Date: Sun, 05 Jan 1997 23:25:16 -0400 (EDT)
From: Kevin Hickey <HICKEYK-AT-SNYONEVA.CC.ONEONTA.EDU>
Subject: Home and Harem


Many thanks to Arindam for her eloquent response to my comments
concerning "transnational modes of analysis vs. a comparative
one." I have not read any more of HOME AND HAREM, but I did look
at Spivak's "Scattered Speculations on the Question of Culture
Studies" (in OUTSIDE IN THE TEACHING MACHINE) as well as Grewal
and Caren Kaplan's "Transnational Feminist Cultural Studies:
Beyond the Marxism/Poststructuralism/Feminism Divides" (POSITIONS
2:2) and, yes, as Arindam proposed, transnational modes of
analysis emphasize economics and do not promote a "happy
pluralism" (Kaplan/Grewal 430) but an "analysis that refuses to
choose among economic, cultural, and political concerns" AND
which pays particular attention to "the linkages and travels of
forms of representation as they intersect with movements of labor
and capital in a multinational world" (439). 

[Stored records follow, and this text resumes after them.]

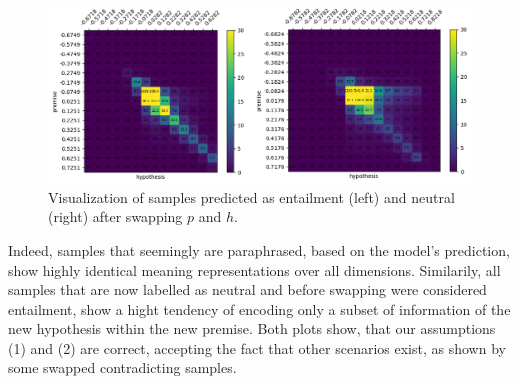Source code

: \begin{figure}[tph!]	\centering
\includegraphics[totalheight=7cm]{fig/alignment_entailment_inversed.png}
	\caption{Visualization of samples predicted as entailment (left) and neutral (right) after swapping $p$ and $h$.}
	\label{fig:alignment_entailment_inversed}
\end{figure}
Indeed, samples that seemingly are paraphrased, based on the model's prediction, show highly identical meaning representations over all dimensions. Similarily, all samples that are now labelled as neutral and before swapping were considered entailment, show a hight tendency of encoding only a subset of information of the new hypothesis within the new premise. Both plots show, that our assumptions (1) and (2) are correct, accepting the fact that other scenarios exist, as shown by some swapped contradicting samples.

     I left off (before Christmas) with Grewal's observation (p.
54) of how definitions of "home" were similarly used in England
and India. Grewal writes: "Just as the discourse of the woman
'caged' in the harem, in purdah, becomes the necessary Other for
the construction of the English-woman presumably free and happy
in the home, the discourse of the Englishwoman's association with
men and women becomes, for Indian nationalism, a sign of
depravity. The 'purdah' construct of the English imperialists
becomes the 'home' of the Indian nationalists."

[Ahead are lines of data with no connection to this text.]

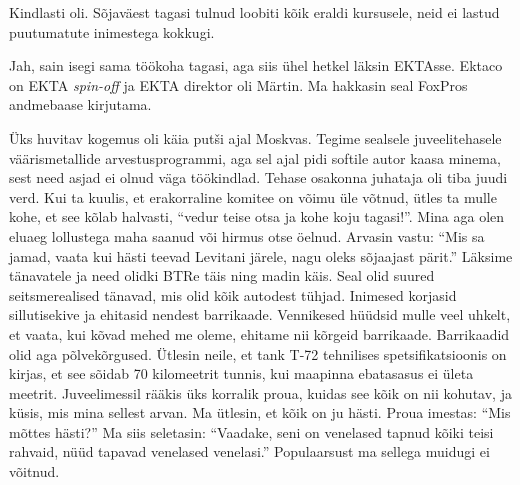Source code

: Kindlasti oli. Sõjaväest tagasi 
tulnud loobiti kõik eraldi kursusele, neid ei lastud puutumatute 
inimestega kokkugi.


Jah, sain isegi sama töökoha tagasi, aga siis ühel hetkel läksin
EKTAsse. 
Ektaco on EKTA \emph{spin-off} ja EKTA direktor oli 
Märtin. Ma hakkasin seal FoxPros andmebaase kirjutama.

Üks huvitav kogemus oli käia putši ajal Moskvas. Tegime sealsele 
juveelitehasele 
väärismetallide arvestusprogrammi, aga sel ajal pidi softile autor kaasa 
minema, sest need asjad ei olnud väga töökindlad. Tehase 
osakonna juhataja oli tiba juudi verd. Kui ta kuulis, et 
erakorraline komitee on võimu üle võtnud, ütles ta mulle kohe, et see kõlab 
halvasti, \enquote{vedur teise otsa ja kohe koju tagasi!}. Mina aga olen eluaeg lollustega 
maha saanud või hirmus otse öelnud. Arvasin vastu: 
\enquote{Mis sa jamad, vaata kui hästi teevad
Levitani järele, 
nagu oleks sõjaajast pärit.} Läksime tänavatele ja need olidki 
BTRe täis ning madin käis. Seal olid 
suured seitsmerealised tänavad, mis olid kõik autodest tühjad. 
Inimesed korjasid sillutisekive ja ehitasid nendest barrikaade. Vennikesed 
hüüdsid mulle veel uhkelt, et vaata, kui kõvad mehed me oleme, ehitame nii kõrgeid barrikaade. Barrikaadid olid aga põlvekõrgused.
Ütlesin neile, et tank T-72 tehnilises 
spetsifikatsioonis on kirjas, et see sõidab 70 kilomeetrit tunnis, kui maapinna 
ebatasasus ei ületa meetrit. 
Juveelimessil rääkis üks korralik proua, kuidas see kõik on nii 
kohutav, ja küsis, mis mina sellest 
arvan. Ma ütlesin, et kõik on ju hästi. Proua imestas: \enquote{Mis mõttes hästi?} 
Ma siis seletasin: \enquote{Vaadake, seni on venelased tapnud kõiki teisi rahvaid, nüüd 
tapavad venelased venelasi.} Populaarsust ma sellega muidugi ei võitnud.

     We can trace the importance of "home" in Western society all
the way back to Homer's ODSSE, and the home/harem binarism
replicates the construction of woman as saint/whore. Was there a
similar binaric construction of women in India before European
colonization? In other words, did the home/harem binarism which
"Indian nationalists" reversed for their own political purposes
compliment pre-colonial constructions of "women" or was this
something new? 
     More after I've read some more.